The Writer stood up, put on his jacket, and slung his bag over his shoulder. “Yeah, I have to get going. Must get up in the morning to do my writing, after all.”
“Yes,” said The Stalker. “Eight in the morning with a raisin ba—”
“Stop it,” everyone else in the room said.
The Stalker stood, smiled, and walked out of my flat without another word.
“He’s going to kill us all before the year is out,” The Traveler said.
“Probably,” I said. “I’ve had a good run, though.”
The Student checked his phone. “I’ve made friends with rugby players.

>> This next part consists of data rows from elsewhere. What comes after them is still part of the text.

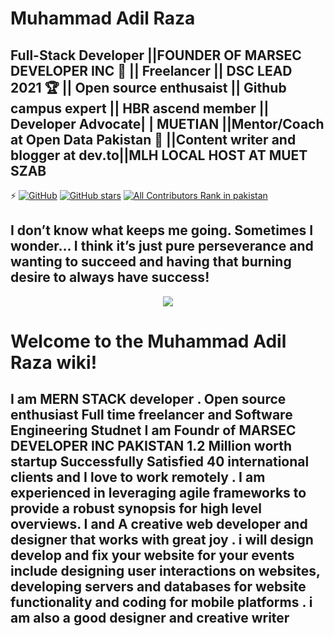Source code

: # Muhammad Adil Raza
##  Full-Stack Developer ||FOUNDER OF MARSEC DEVELOPER INC 📄 || Freelancer || DSC LEAD 2021 🏆 || Open source enthusaist || Github campus expert || HBR ascend member || Developer Advocate| | MUETIAN ||Mentor/Coach at Open Data Pakistan 🤝 ||Content writer and blogger at dev.to||MLH LOCAL HOST AT MUET SZAB
⚡️ [![GitHub](https://img.shields.io/github/license/saadpasta/developer-portfolio?color=blue)](https://github.com/saadpasta/developerFolio/blob/master/LICENSE) [![GitHub stars](https://img.shields.io/github/stars/saadpasta/developerFolio)](https://github.com/saadpasta/developerFolio/stargazers)  [![All Contributors Rank in pakistan](https://img.shields.io/badge/all_contributors-4-orange.svg?style=flat-square)](#contributors)



## I don’t know what keeps me going. Sometimes I wonder… I think it’s just pure perseverance and wanting to succeed and having that burning desire to always have success!


<p align="center"> 
  <kbd>
<img src="https://scontent.fkhi11-1.fna.fbcdn.net/v/t1.0-9/87457257_854533344974443_4844503151727869952_n.jpg?_nc_cat=111&_nc_sid=13bebb&_nc_eui2=AeF6rKD8lJ6r4exE_z0vPuars9W6Fuxn_syz1boW7Gf-zKCY0Eh6eNIkNaCFmVkzY9DCowMrIGR6a8g_DJKAP-R9&_nc_ohc=BVYSqP3bvKEAX8_ayzY&_nc_ht=scontent.fkhi11-1.fna&oh=6aa6853acf60b6ead8a2c4f03ff26d35&oe=5F4EAF47"></img>
  </kbd>
</p>









# Welcome to the Muhammad Adil Raza wiki!
## I am MERN STACK developer . Open source enthusiast Full time freelancer and Software Engineering Studnet I am Foundr of MARSEC DEVELOPER INC PAKISTAN 1.2 Million worth startup Successfully Satisfied 40 international clients and I love to work remotely . I am experienced in leveraging agile frameworks to provide a robust synopsis for high level overviews. I and A creative web developer and designer that works with great joy . i will design develop and fix your website for your events include designing user interactions on websites, developing servers and databases for website functionality and coding for mobile platforms . i am also a good designer and creative writer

I could get them to be my entourage. No death for me. C’mon Becca, let’s head out.”
We said bye and helped The Traveler scrape the congealed grease off of the pan and finished cleaning. Giannis clapped his hands and said, “So, now I will get ready, okay?” He left the kitchen and went into his room.
I’d gone out for drinks with Giannis before, and I knew that when he said he was going to get ready, it meant that there was a wait of at least half an hour coming up. This, of course, was the perfect amount of time to get a nap in, so I went over to the sofa, kicked The Drunkard off, and sprawled.
“What do you think you’re doing?” he asked.
“Zaf’s getting ready. We’ve got about half an hour.”
The Drunkard snorted. “You’re kidding. There’s no way he’ll take that long to get ready.”
“Oh? Just watch. You and The Traveler will be standing there, engrossed in an awkward, while I’m here, enjoying my power nap on a sofa more comfortable than my bed.”
And, sure enough, I was right—except for the power nap. Whenever I started breathing deeply the sign of sleep—The Drunkard threw a balled-up napkin at me. Anyway, Giannis walked back in after half an hour, looking to all the world as if he’d just splashed some water on his hair and said, “Okay, we go.”
“What the hell?” asked The Drunkard. He was getting antsy. This was cutting into his drinking time. “You spent half an hour to do nothing?”
“I did hair and brushed my teeth,” said Zaf.
“You did your hair?” he sputtered. “Your hair? Are we going into a beauty contest? Are we go—”
“Yep,” I said, “we’re going. Aren’t we, Traveler?”
He was seated on the large Ottoman, reading a copy of The Daily Mail. (For some reason, editions of this paper kept turning up in my flat. It was highly ironic, as Zaf, Chacko, and I were not British and, for all I could tell, we were all relatively liberal.) “What?” The Traveler asked.
“We’re going drinking before The Drunkard tries to start a fight with Zaf.”
“I could kick his ass,” said The Drunkard.
“Eh. Giannis was in the Army.”
“Yes,” Giannis said. “I killed seven men when they fired at me. It was not good. I do not like talking about it. Let’s go drinking.”
The Drunkard stood, confused, looking at Giannis. The Traveler folded up the paper and said, “That’s a shame. I was really getting into this article. Apparently America is a Britain-hating cesspool.” He tossed it onto the sofa and said, “Narrator, who buys this paper?”
“I do,” said Zaf. “I run out of toilet paper sometimes.”
“I like this man,” said The Traveler.
We walked out of the kitchen and made our way towards K Bar.